I’ll never write to hurt someone

So, your mother is sure the unflattering picture you painted in your novel of the mother is her. She is hurt. Do you change the character to cause less offense? Do you let others decide what and how you write? Is your mother even right? Who can tell in these situations? You wrote what was true to you. What else can you do?

I’d avoid bringing criticism down on my head

So, off the top, you’d censor yourself with respect to the type of story you choose, rein in how outrageous the characters can be, omit acute observations on life that might be controversial, and ensure the ending of the novel is morally satisfying. My god, does that sound like a boring story!

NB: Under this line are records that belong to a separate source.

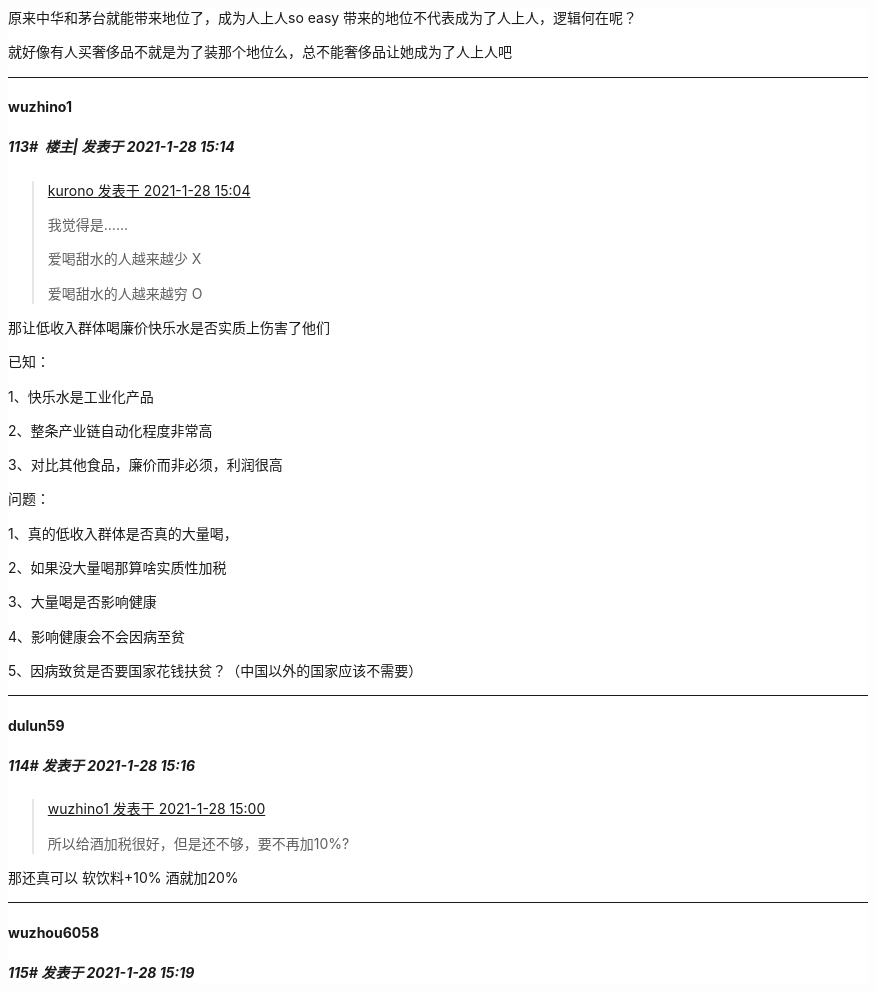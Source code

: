 原来中华和茅台就能带来地位了，成为人上人so easy</blockquote>
带来的地位不代表成为了人上人，逻辑何在呢？

就好像有人买奢侈品不就是为了装那个地位么，总不能奢侈品让她成为了人上人吧


-----

####  wuzhino1  
##### 113#         楼主| 发表于 2021-1-28 15:14


<blockquote><a href="httphttps://bbs.saraba1st.com/2b/forum.php?mod=redirect&amp;goto=findpost&amp;pid=50171146&amp;ptid=1985098" target="_blank">kurono 发表于 2021-1-28 15:04</a>

我觉得是……

爱喝甜水的人越来越少 X

爱喝甜水的人越来越穷 O</blockquote>
那让低收入群体喝廉价快乐水是否实质上伤害了他们

已知：

1、快乐水是工业化产品

2、整条产业链自动化程度非常高

3、对比其他食品，廉价而非必须，利润很高

问题：

1、真的低收入群体是否真的大量喝，

2、如果没大量喝那算啥实质性加税

3、大量喝是否影响健康

4、影响健康会不会因病至贫

5、因病致贫是否要国家花钱扶贫？（中国以外的国家应该不需要）


-----

####  dulun59  
##### 114#       发表于 2021-1-28 15:16


<blockquote><a href="httphttps://bbs.saraba1st.com/2b/forum.php?mod=redirect&amp;goto=findpost&amp;pid=50171094&amp;ptid=1985098" target="_blank">wuzhino1 发表于 2021-1-28 15:00</a>

所以给酒加税很好，但是还不够，要不再加10%?</blockquote>
那还真可以 软饮料+10% 酒就加20%


-----

####  wuzhou6058  
##### 115#       发表于 2021-1-28 15:19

Nothing is ever universally praised or adored, no matter how much we writers wish for it. To write to avoid censure is to shrink your imagination to a timid, fearful thing which can hardly be seen.

My unique world view

I certainly don’t have the answer to this dilemma. The best I’ve come up with for me is that what I write is from my own unique view of the world. I don’t expect everyone to agree with or approve of the writing that comes out of it.

I’m trying to write a compelling story which reflects the truth inside me.

I believe that if you don’t keep yourself or your reality at the center of your writing, you aren’t being you on the page. At most, you’re being who you think people want you to be. And yet, even if you succeed in this dubious goal, they won’t like the finished product. Exactly because it doesn’t reflect the real you and readers can pick that up.

I know, kind of a crummy answer—but the best I can do.